THE TASK => Pick out the lines below that include the string "read".
※
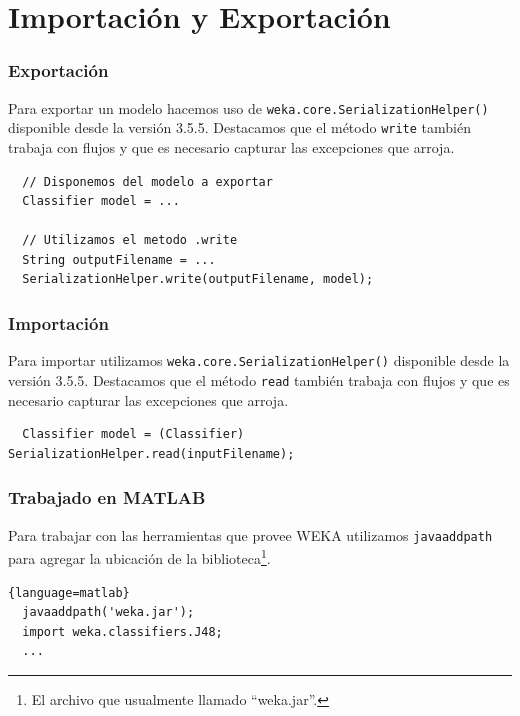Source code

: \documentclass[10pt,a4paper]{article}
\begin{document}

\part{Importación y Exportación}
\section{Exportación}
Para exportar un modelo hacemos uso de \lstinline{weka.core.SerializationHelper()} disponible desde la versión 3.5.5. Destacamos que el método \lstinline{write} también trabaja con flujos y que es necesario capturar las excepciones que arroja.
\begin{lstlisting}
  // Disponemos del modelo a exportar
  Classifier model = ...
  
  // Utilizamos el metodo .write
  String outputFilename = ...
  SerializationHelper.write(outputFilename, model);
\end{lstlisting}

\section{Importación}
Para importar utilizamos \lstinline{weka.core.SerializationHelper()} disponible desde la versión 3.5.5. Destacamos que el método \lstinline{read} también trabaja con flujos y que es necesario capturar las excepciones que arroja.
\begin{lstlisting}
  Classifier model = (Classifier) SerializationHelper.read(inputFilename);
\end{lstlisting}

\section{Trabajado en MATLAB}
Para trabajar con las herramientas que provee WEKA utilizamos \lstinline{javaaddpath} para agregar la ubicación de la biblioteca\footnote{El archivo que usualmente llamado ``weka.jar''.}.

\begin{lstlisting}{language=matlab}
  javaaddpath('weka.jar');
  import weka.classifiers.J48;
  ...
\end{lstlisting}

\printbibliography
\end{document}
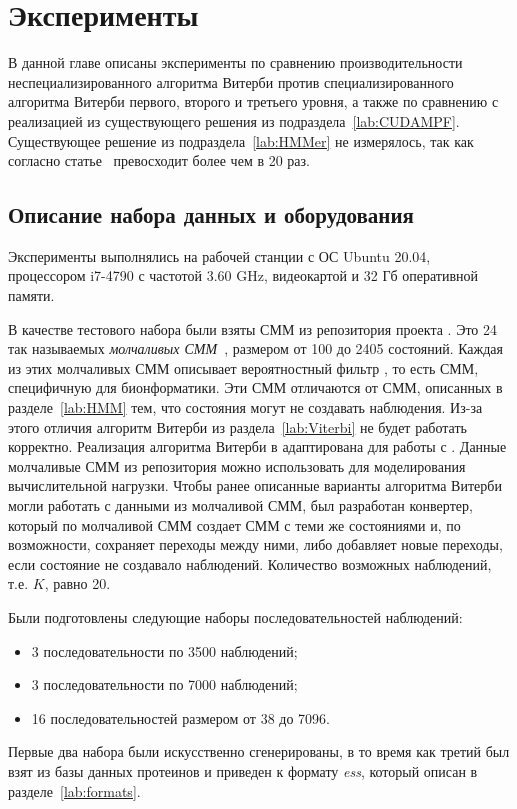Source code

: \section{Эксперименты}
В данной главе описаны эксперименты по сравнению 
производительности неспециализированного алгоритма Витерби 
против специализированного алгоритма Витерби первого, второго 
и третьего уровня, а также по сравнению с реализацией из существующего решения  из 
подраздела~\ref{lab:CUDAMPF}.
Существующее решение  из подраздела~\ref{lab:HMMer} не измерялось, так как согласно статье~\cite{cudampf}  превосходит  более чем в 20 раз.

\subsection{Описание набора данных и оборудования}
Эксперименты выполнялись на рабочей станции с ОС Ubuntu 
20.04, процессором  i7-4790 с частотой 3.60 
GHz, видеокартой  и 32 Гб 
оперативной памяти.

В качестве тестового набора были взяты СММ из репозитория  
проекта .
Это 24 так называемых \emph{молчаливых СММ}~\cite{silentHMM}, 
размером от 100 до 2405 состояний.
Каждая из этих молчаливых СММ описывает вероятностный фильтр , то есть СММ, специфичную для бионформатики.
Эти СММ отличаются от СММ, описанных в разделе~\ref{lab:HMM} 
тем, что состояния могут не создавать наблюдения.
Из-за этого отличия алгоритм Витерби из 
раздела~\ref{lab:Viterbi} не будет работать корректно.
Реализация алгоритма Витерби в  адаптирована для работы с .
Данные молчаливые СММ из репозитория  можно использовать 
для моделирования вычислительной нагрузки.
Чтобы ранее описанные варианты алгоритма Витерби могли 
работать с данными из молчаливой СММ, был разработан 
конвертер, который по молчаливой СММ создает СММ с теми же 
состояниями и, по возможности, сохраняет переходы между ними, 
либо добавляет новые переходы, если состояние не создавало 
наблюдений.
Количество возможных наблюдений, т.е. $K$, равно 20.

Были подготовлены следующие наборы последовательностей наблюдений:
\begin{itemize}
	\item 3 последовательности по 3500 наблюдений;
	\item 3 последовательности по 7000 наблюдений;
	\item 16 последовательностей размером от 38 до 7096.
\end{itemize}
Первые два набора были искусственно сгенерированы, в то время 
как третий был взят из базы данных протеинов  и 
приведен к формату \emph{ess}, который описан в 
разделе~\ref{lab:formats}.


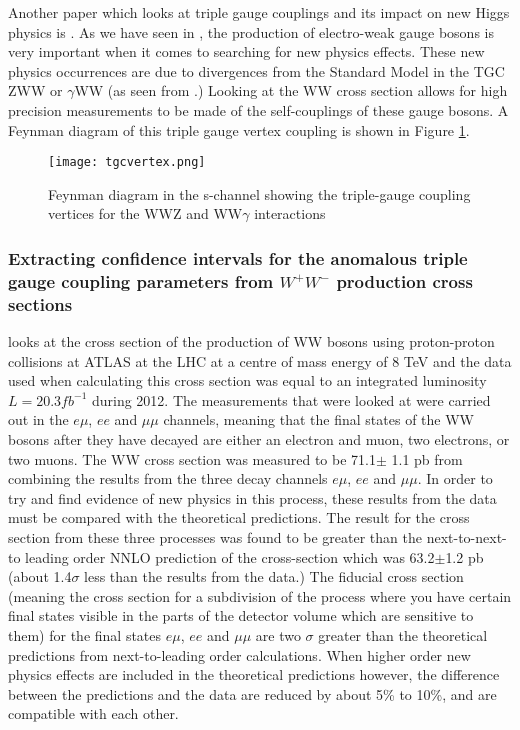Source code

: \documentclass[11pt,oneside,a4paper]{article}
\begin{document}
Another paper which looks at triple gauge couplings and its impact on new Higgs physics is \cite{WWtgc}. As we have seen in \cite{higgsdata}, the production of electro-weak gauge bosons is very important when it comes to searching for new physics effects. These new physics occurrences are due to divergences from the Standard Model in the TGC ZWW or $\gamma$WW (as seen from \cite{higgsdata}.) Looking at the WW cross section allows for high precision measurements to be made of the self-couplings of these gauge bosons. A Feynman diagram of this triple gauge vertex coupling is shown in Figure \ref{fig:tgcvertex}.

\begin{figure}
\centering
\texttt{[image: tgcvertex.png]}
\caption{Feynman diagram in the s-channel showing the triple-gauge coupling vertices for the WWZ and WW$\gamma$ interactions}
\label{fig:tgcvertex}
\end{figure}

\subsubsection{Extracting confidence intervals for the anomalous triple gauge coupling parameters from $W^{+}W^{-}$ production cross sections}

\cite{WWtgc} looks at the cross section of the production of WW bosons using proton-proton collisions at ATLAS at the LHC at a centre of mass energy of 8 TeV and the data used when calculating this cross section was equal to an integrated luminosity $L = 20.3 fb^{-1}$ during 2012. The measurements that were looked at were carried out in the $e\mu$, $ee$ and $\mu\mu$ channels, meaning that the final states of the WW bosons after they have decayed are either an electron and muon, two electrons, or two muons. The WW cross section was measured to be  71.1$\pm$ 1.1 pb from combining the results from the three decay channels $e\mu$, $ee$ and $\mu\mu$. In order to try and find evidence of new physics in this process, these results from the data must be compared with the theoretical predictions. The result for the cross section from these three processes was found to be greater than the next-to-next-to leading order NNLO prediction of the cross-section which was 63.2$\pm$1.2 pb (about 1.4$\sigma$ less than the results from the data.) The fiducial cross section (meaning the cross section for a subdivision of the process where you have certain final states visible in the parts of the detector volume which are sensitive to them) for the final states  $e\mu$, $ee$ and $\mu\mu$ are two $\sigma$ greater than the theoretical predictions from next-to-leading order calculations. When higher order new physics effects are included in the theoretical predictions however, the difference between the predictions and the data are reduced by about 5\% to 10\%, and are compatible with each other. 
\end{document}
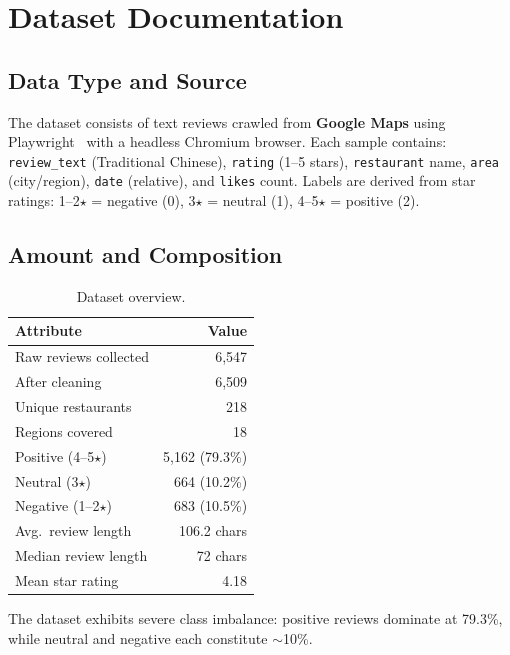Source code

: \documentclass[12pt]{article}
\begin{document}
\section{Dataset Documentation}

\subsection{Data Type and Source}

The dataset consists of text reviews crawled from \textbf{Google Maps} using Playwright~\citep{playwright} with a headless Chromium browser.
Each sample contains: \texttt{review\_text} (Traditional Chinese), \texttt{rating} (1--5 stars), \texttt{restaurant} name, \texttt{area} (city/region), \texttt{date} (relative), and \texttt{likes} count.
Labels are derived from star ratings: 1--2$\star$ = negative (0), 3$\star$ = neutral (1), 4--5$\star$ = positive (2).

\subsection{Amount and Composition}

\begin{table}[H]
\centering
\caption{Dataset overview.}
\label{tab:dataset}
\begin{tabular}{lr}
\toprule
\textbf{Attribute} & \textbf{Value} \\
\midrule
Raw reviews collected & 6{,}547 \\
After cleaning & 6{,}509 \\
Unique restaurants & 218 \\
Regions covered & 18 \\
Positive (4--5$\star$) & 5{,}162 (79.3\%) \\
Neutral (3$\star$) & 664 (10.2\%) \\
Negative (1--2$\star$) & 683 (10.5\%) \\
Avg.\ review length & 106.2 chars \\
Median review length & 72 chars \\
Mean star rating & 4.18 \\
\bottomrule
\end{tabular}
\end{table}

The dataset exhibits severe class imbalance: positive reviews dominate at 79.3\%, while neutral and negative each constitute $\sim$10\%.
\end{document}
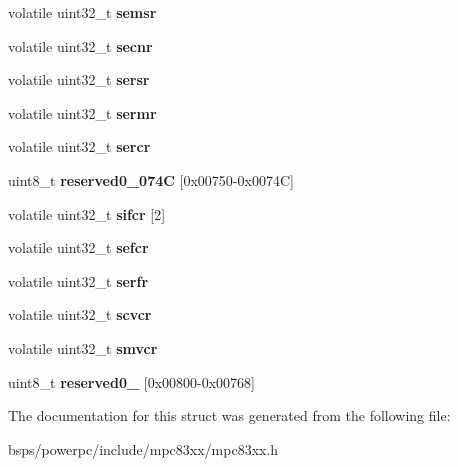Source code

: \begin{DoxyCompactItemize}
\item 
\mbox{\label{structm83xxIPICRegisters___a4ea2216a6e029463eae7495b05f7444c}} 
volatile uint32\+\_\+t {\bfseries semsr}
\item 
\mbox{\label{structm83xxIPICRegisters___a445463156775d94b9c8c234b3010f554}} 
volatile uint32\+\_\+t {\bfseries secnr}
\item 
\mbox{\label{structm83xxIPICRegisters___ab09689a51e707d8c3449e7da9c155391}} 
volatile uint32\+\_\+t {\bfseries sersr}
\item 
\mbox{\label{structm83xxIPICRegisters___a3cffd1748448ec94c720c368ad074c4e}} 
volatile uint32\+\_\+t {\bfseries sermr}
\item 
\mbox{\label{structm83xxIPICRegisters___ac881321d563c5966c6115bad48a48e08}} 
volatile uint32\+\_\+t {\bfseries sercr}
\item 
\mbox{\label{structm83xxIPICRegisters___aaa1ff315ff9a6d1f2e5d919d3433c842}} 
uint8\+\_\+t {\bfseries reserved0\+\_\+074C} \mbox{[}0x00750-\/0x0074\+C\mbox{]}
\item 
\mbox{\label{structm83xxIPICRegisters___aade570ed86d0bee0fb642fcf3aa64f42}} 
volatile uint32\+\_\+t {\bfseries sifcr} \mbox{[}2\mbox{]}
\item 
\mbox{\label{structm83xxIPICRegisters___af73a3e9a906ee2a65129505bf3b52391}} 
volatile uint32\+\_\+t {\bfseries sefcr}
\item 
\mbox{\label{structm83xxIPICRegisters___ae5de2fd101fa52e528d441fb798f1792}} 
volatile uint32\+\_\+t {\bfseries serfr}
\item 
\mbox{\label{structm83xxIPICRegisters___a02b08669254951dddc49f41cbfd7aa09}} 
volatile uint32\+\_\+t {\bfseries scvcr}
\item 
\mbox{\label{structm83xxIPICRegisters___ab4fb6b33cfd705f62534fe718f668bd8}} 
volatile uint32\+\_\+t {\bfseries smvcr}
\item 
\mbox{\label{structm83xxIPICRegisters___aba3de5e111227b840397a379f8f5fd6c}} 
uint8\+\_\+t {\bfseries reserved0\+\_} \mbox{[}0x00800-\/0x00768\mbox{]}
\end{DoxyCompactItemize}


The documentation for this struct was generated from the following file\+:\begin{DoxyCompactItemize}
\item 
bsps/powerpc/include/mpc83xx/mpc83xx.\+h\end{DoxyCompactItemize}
※
RESULT BELOW =>
Para importar utilizamos \lstinline{weka.core.SerializationHelper()} disponible desde la versión 3.5.5. Destacamos que el método \lstinline{read} también trabaja con flujos y que es necesario capturar las excepciones que arroja.
  Classifier model = (Classifier) SerializationHelper.read(inputFilename);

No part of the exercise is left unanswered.